Don’t do it, even when asked to.
#2 Think about the consequences.
Whatever you do at work has major consequences that impact the entire office. Think, before you do anything. Giving that new registry cleaner seems like a good idea, but always test it on something else before using it on your production servers. To work on blind faith is to ask for shit to be tossed in your face.
Think, test and prepare before you roll any changes out. Prevention is always better than cure – in this case, preparation is better than firefighting an outage.
#3 Learning to know.
The most important quality for any administrator. No one can possibly know everything, but having the ability to pick things up on the fly helps a great deal. You should know everything, and anything that is under your charge.

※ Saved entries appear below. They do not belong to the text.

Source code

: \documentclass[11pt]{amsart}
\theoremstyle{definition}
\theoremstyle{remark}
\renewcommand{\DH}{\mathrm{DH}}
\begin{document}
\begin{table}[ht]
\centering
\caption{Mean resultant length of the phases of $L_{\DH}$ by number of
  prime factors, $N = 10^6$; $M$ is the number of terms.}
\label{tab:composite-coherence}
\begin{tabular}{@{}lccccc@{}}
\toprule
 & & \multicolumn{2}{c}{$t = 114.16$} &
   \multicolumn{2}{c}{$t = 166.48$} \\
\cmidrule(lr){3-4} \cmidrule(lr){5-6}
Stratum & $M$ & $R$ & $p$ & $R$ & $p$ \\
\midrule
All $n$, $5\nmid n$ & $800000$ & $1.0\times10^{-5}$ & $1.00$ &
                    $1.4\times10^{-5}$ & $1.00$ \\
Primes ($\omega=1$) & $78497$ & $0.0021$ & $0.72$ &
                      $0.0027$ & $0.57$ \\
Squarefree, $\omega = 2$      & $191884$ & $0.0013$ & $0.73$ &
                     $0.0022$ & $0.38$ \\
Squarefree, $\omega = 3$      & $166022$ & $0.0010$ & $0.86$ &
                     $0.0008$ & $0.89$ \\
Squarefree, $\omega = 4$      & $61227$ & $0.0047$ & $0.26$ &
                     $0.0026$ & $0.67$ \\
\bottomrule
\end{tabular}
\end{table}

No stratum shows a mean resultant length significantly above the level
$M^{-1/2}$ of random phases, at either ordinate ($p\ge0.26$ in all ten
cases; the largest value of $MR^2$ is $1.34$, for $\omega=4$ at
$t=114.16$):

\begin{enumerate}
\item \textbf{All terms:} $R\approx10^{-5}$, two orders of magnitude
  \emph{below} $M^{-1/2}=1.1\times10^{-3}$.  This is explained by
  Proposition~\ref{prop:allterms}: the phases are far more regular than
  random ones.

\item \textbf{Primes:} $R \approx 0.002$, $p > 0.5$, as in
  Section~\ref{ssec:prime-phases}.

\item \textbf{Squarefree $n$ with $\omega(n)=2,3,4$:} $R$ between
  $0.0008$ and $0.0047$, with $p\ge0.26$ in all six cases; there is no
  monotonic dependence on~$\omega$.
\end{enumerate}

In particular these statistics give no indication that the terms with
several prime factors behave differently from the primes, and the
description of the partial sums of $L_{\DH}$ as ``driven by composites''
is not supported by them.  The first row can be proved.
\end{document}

It’s always easy to play the blame game and say there was no handover, but that was already in the past. Now that this pile of gunk is yours, it’s up to you to keep things running.
One way or another, you have to pick up the skills and knowledge necessary to manage your assets. If that means you need to spend hours at night in self-study, so be it. But never let it be said that effort was not made on your side to learn.
I hope these points help you in the road ahead, and should you be unsure at any point of time, always stick to the one rule: Do the right thing, no shortcuts and stay responsible.